Najah Yusuf et Hajer Mansoor affirment que la société organisatrice du Grand Prix de Formule 1 enfreint sa propre politique en matière de droits de l’homme et demandent au gouvernement britannique d’enquêter
Le pilote britannique de Mercedes Lewis Hamilton remporte le Grand Prix de Bahreïn, en mars 2021 (AFP)

Deux Bahreïnies qui auraient été torturées après avoir manifesté contre le Grand Prix de F1 dans le royaume ont déposé plainte contre la société organisatrice, au motif qu’elle enfreint les normes relatives aux droits de l’homme qu’elle s’était engagée à respecter.

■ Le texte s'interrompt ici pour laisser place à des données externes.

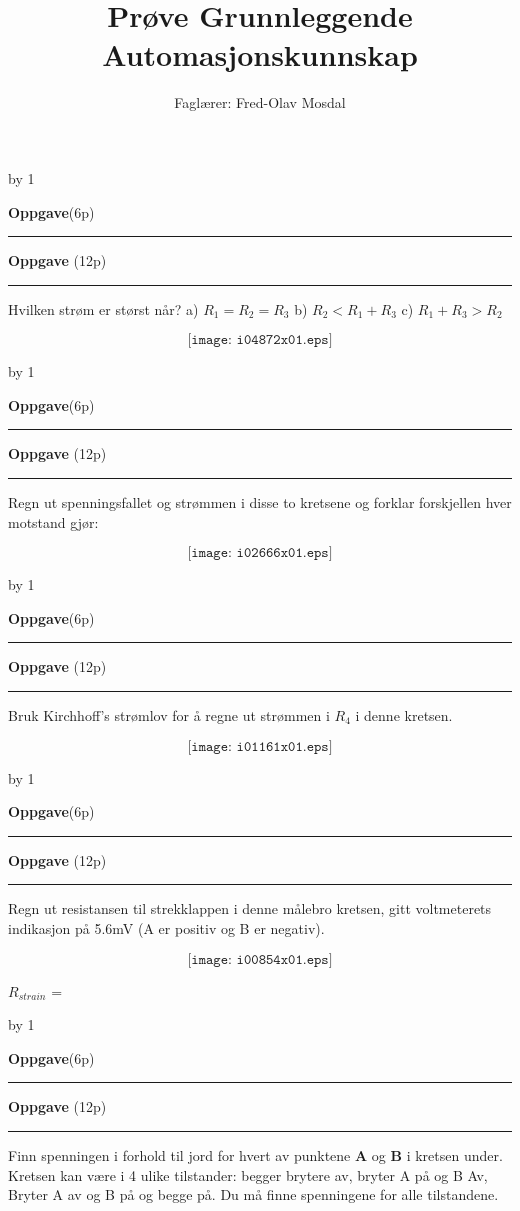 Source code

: \documentclass[12pt,a4paper]{article}
\def\oppgave{
            \advance\questnum by 1
	    \ifthenelse{\questnum>0\AND \questnum<9}
	    {
                \vskip 1cm
		\textbf{Oppgave}\hskip 5pt\the\questnum \hfill \hfill(6p)
		\vskip 3pt
		\hrule
	\vskip 0.5cm}
	{
                \vskip 1cm
		\textbf{Oppgave}\hskip 5pt \the\questnum \hfill \hfill(12p)
		\vskip 3pt \hrule \vskip 0.5cm }

		}
\begin{document}
\title{Prøve Grunnleggende Automasjonskunnskap}
\author{Faglærer: Fred-Olav Mosdal\\}
\maketitle
\oppgave{}%
\vskip 2.5pt 
Hvilken strøm er størst når?
\vskip 10pt
a) $R_1=R_2=R_3$
\vskip 10pt
b) $R_2<R_1 + R_3$
\vskip 10pt
c) $R_1+R_3>R_2$
\vskip 10pt

$$\texttt{[image: i04872x01.eps]}$$

\vskip 5pt 
\vskip 2.5pt 

\vskip 2.5pt 
\newpage
\oppgave{}%
\vskip 2.5pt 

Regn ut spenningsfallet og strømmen i disse to kretsene og forklar forskjellen hver motstand gjør:

$$\texttt{[image: i02666x01.eps]}$$

\vskip 2.5pt 

\vskip 2.5pt 
\newpage
\oppgave{}%
\vskip 2.5pt 
Bruk Kirchhoff's strømlov for å regne ut strømmen i $R_4$ i denne kretsen. 

$$\texttt{[image: i01161x01.eps]}$$

\vskip 2.5pt 

\vskip 2.5pt 
\newpage


\oppgave{}%
\vskip 2.5pt 

Regn ut resistansen til strekklappen i denne målebro kretsen, gitt voltmeterets indikasjon på 5.6mV (A er positiv og B er negativ).

$$\texttt{[image: i00854x01.eps]}$$

$R_{strain}$ = \underbar{\hskip 50pt}

\vskip 2.5pt 

\vskip 2.5pt 
\newpage
\oppgave{}%
\vskip 2.5pt 
Finn spenningen i forhold til jord for hvert av punktene \textbf{A} og \textbf{B} i kretsen under. 
Kretsen kan være i 4 ulike tilstander: begger brytere av, bryter A på og B Av, Bryter A av og B på og begge på. Du må finne spenningene for alle tilstandene. 
\end{document}
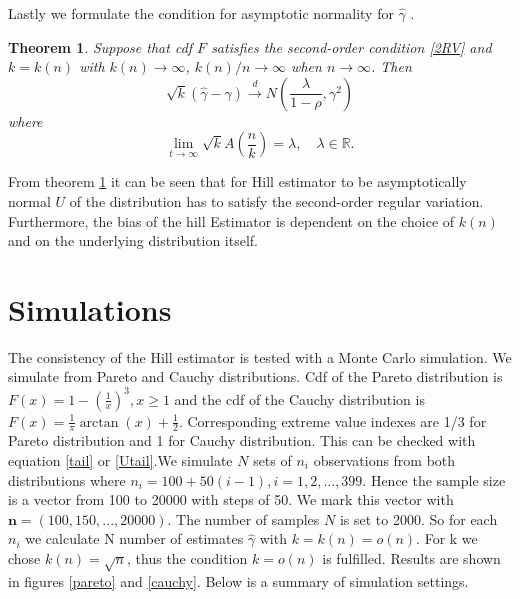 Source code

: \documentclass[english,12pt,a4paper,pdftex,sci,utf8]{aaltothesis} %
\newtheorem{theorem}{Theorem}[section]
\begin{document}
Lastly we formulate the condition for asymptotic normality for $\hat{\gamma}$ \cite{peng}.

\begin{theorem}
Suppose that cdf $F$ satisfies the second-order condition \ref{2RV} and $k=k(n)$ with $k(n)\rightarrow \infty$, $k(n)/n \rightarrow \infty$ when $n\rightarrow \infty$. Then
\begin{equation*}
\sqrt{k}(\hat{\gamma} - \gamma) \xrightarrow{d} N \left( \frac{\lambda}{1- \rho}, \gamma^2 \right)
\end{equation*}
where
\begin{equation*}
\lim_{t \rightarrow \infty} \sqrt{k}A \left(\frac{n}{k} \right) = \lambda, \quad \lambda \in \mathbb{R}.
\end{equation*}
\label{normality}
\end{theorem}
From theorem \ref{normality} it can be seen that for Hill estimator to be asymptotically normal $U$ of the distribution has to satisfy the second-order regular variation. Furthermore, the bias of the hill Estimator is dependent on the choice of $k(n)$ and on the underlying distribution itself.



\clearpage
\section{Simulations}
\label{simut}

The consistency of the Hill estimator is tested with a Monte Carlo simulation. We simulate from Pareto and Cauchy distributions. Cdf of the Pareto distribution is $F(x)=1-\left( \frac{1}{x} \right)^3, x \geq 1$ and the cdf of the Cauchy distribution is $F(x)=\frac{1}{\pi}\arctan(x) + \frac{1}{2}$. Corresponding extreme value indexes are 1/3 for Pareto distribution and 1 for Cauchy distribution. This can be checked with equation \ref{tail} or \ref{Utail}.We simulate $N$ sets of $n_i$ observations from both distributions where $n_i=100+50(i-1), i=1,2,...,399$. Hence the sample size is a vector from 100 to 20000 with steps of 50. We mark this vector with $\textbf{n}=(100,150,...,20000)$. The number of samples $N$ is set to 2000. So for each $n_i$ we calculate N number of estimates $\hat{\gamma}$ with $k=k(n)=o(n)$. For k we chose $k(n)=\sqrt{n}$, thus the condition $k=o(n)$ is fulfilled. Results are shown in figures \ref{pareto} and \ref{cauchy}. Below is a summary of simulation settings.

\end{document}
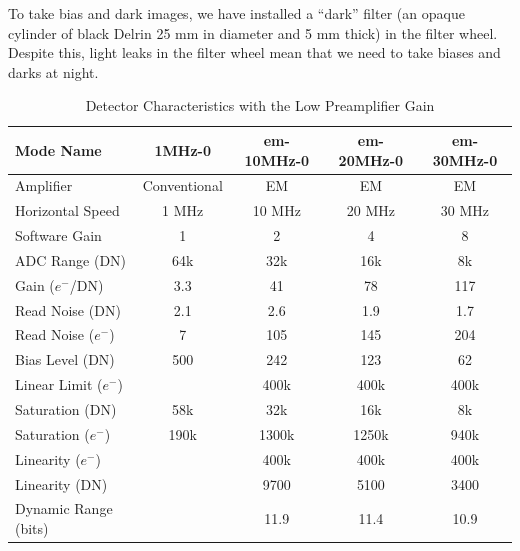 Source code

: To take bias and dark images, we have installed a “dark” filter (an opaque cylinder of black Delrin 25 mm in diameter and 5 mm thick) in the filter wheel. Despite this, light leaks in the filter wheel mean that we need to take biases and darks at night.

\begin{table}
    \centering
    \begin{tabular}{lcccc}
    \hline
    Mode Name&1MHz-0&em-10MHz-0&em-20MHz-0&em-30MHz-0\\
    \hline
    Amplifier&Conventional&EM&EM&EM\\
    Horizontal Speed&1 MHz&10 MHz&20 MHz&30 MHz\\
    Software Gain&1&2&4&8\\
    ADC Range (DN)&64k&32k&16k&8k\\
    Gain ($e^-$/DN)&3.3&41&78&117\\
    Read Noise (DN)&2.1&2.6&1.9&1.7\\
    Read Noise ($e^-$)&7&105&145&204\\
    Bias Level (DN)&500&242&123&62\\
    Linear Limit ($e^-$)&&400k&400k&400k\\
    Saturation (DN)&58k&32k&16k&8k\\
    Saturation ($e^-$)&190k&1300k&1250k&940k\\
    Linearity ($e^-$)&&400k&400k&400k\\
    Linearity (DN)&&9700&5100&3400\\
    Dynamic Range (bits)&&11.9&11.4&10.9\\
    \hline
    \end{tabular}
    \caption{Detector Characteristics with the Low Preamplifier Gain}
    \label{table:huitzi-f8-detector-characteristics-low-gain}
\end{table}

Najah Yusuf, Hajer Mansoor et l’organisation britannique Bahrain Institute for Rights and Democracy (Bird), qui s’associe à la plainte, soutiennent que la F1 n’a pas procédé à la vigilance requise en matière de droits de l’homme avant d’accorder à Bahreïn le plus long contrat dans l’histoire de la société en février.

Najah Yusuf, qui aurait été emprisonnée et torturée pendant trois ans à la suite de ses critiques de la F1 sur les réseaux sociaux, a indiqué dans un communiqué jeudi avoir « le cœur brisé » devant l’inaction de la F1. 

« Cette course a changé ma vie à jamais. Voir mes lettres ignorées par la F1 me brise le cœur. J’ai besoin de son aide pour obtenir justice. Il semblerait que la seule chose dont elle se soucie, ce sont les profits », a-t-elle déclaré. 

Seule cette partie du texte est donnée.